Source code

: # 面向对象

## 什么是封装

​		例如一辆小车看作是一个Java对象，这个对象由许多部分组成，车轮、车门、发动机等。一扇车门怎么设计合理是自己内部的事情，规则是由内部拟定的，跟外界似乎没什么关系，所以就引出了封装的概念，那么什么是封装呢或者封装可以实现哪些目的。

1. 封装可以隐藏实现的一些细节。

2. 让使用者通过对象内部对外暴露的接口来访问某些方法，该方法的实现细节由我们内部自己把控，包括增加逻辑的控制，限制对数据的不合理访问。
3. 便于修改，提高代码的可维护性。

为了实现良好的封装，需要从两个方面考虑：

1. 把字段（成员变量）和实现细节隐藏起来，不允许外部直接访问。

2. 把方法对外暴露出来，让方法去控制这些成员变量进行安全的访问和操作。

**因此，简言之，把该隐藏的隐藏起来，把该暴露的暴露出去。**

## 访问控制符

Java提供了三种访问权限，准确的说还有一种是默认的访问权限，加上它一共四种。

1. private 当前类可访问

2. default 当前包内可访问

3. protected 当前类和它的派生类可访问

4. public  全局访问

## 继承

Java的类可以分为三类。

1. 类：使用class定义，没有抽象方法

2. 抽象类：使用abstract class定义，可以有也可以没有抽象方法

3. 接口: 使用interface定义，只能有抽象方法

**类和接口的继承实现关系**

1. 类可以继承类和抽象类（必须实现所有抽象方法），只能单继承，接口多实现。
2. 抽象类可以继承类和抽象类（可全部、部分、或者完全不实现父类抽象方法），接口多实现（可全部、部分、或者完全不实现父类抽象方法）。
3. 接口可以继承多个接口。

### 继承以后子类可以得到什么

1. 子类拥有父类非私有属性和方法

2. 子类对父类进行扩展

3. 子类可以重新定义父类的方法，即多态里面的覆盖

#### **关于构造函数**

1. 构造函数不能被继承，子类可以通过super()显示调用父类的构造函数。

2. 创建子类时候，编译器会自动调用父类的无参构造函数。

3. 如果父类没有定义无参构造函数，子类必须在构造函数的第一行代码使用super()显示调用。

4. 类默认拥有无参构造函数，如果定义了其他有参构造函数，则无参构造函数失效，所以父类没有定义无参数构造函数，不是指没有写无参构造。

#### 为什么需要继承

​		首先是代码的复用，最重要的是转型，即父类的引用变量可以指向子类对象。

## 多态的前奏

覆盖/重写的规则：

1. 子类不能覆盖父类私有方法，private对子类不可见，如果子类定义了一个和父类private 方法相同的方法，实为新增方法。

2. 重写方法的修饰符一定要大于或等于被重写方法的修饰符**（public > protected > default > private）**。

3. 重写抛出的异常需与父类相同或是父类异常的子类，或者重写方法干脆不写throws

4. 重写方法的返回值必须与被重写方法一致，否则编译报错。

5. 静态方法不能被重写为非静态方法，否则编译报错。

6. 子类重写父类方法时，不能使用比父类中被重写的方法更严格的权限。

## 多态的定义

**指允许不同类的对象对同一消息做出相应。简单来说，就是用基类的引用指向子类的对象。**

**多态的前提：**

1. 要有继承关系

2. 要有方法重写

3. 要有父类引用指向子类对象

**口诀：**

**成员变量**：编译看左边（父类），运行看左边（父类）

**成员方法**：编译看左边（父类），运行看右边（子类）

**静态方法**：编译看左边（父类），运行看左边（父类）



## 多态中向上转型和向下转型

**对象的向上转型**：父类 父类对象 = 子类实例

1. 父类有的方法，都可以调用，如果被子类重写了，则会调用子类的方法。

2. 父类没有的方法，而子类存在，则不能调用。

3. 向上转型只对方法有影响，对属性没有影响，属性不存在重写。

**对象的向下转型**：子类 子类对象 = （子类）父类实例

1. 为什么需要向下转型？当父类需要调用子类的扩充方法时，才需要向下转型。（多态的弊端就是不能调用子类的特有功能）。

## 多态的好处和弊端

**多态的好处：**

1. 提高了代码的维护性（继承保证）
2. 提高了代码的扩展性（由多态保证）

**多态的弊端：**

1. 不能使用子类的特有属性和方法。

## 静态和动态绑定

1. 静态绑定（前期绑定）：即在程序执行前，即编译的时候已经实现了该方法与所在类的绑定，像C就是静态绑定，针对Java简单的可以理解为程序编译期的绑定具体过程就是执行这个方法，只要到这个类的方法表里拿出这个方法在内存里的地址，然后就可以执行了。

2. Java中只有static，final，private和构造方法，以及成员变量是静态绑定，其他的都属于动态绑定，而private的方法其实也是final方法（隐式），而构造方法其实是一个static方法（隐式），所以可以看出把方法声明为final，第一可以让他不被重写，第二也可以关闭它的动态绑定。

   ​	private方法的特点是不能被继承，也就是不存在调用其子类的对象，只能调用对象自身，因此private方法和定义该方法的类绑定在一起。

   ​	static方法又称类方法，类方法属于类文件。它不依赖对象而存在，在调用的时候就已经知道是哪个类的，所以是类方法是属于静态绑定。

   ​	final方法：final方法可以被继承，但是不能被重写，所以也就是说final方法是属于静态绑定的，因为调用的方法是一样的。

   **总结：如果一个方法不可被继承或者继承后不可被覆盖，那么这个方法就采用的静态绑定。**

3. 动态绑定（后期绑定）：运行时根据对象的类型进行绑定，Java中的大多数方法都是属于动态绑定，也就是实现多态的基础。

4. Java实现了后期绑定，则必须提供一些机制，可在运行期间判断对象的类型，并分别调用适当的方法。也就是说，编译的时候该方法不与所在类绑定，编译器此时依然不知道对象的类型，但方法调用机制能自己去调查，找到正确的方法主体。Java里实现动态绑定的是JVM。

-*-

**What to work on**
From the records above, pick out and copy each line holding the word "public".

**Output for this exercise**
4. public  全局访问
2. 重写方法的修饰符一定要大于或等于被重写方法的修饰符**（public > protected > default > private）**。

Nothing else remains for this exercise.